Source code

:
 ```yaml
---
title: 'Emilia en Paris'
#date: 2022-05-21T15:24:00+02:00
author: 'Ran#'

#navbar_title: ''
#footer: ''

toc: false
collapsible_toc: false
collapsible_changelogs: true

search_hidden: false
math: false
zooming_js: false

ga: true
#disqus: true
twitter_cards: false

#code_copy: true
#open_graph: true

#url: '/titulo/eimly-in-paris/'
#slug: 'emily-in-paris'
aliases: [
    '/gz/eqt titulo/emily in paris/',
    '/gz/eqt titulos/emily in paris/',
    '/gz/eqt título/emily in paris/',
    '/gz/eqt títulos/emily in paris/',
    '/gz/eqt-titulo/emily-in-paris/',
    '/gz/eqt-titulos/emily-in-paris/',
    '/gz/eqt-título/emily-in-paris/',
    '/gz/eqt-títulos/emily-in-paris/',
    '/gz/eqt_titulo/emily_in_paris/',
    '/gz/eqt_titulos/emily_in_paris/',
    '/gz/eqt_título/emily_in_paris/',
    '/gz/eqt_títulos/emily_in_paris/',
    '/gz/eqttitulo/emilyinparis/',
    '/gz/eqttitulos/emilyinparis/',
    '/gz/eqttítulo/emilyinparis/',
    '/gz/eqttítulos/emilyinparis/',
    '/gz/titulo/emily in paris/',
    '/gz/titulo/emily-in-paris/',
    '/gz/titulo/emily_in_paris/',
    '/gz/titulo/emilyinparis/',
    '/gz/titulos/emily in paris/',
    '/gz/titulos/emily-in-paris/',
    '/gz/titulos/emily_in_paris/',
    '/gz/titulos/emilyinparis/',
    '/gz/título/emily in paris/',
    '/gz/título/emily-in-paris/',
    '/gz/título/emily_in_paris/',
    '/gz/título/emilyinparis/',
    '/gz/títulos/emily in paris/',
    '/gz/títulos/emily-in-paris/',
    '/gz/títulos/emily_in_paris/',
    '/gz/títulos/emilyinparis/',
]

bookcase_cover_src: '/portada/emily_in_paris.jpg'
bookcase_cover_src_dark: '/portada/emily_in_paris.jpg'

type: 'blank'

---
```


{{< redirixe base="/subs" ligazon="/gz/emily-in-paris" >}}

[Work request]: Return the whole of the data, character for character.

[Solution to this task]:
Source code

:
 ```yaml
---
title: 'Emilia en Paris'
#date: 2022-05-21T15:24:00+02:00
author: 'Ran#'

#navbar_title: ''
#footer: ''

toc: false
collapsible_toc: false
collapsible_changelogs: true

search_hidden: false
math: false
zooming_js: false

ga: true
#disqus: true
twitter_cards: false

#code_copy: true
#open_graph: true

#url: '/titulo/eimly-in-paris/'
#slug: 'emily-in-paris'
aliases: [
    '/gz/eqt titulo/emily in paris/',
    '/gz/eqt titulos/emily in paris/',
    '/gz/eqt título/emily in paris/',
    '/gz/eqt títulos/emily in paris/',
    '/gz/eqt-titulo/emily-in-paris/',
    '/gz/eqt-titulos/emily-in-paris/',
    '/gz/eqt-título/emily-in-paris/',
    '/gz/eqt-títulos/emily-in-paris/',
    '/gz/eqt_titulo/emily_in_paris/',
    '/gz/eqt_titulos/emily_in_paris/',
    '/gz/eqt_título/emily_in_paris/',
    '/gz/eqt_títulos/emily_in_paris/',
    '/gz/eqttitulo/emilyinparis/',
    '/gz/eqttitulos/emilyinparis/',
    '/gz/eqttítulo/emilyinparis/',
    '/gz/eqttítulos/emilyinparis/',
    '/gz/titulo/emily in paris/',
    '/gz/titulo/emily-in-paris/',
    '/gz/titulo/emily_in_paris/',
    '/gz/titulo/emilyinparis/',
    '/gz/titulos/emily in paris/',
    '/gz/titulos/emily-in-paris/',
    '/gz/titulos/emily_in_paris/',
    '/gz/titulos/emilyinparis/',
    '/gz/título/emily in paris/',
    '/gz/título/emily-in-paris/',
    '/gz/título/emily_in_paris/',
    '/gz/título/emilyinparis/',
    '/gz/títulos/emily in paris/',
    '/gz/títulos/emily-in-paris/',
    '/gz/títulos/emily_in_paris/',
    '/gz/títulos/emilyinparis/',
]

bookcase_cover_src: '/portada/emily_in_paris.jpg'
bookcase_cover_src_dark: '/portada/emily_in_paris.jpg'

type: 'blank'

---
```


{{< redirixe base="/subs" ligazon="/gz/emily-in-paris" >}}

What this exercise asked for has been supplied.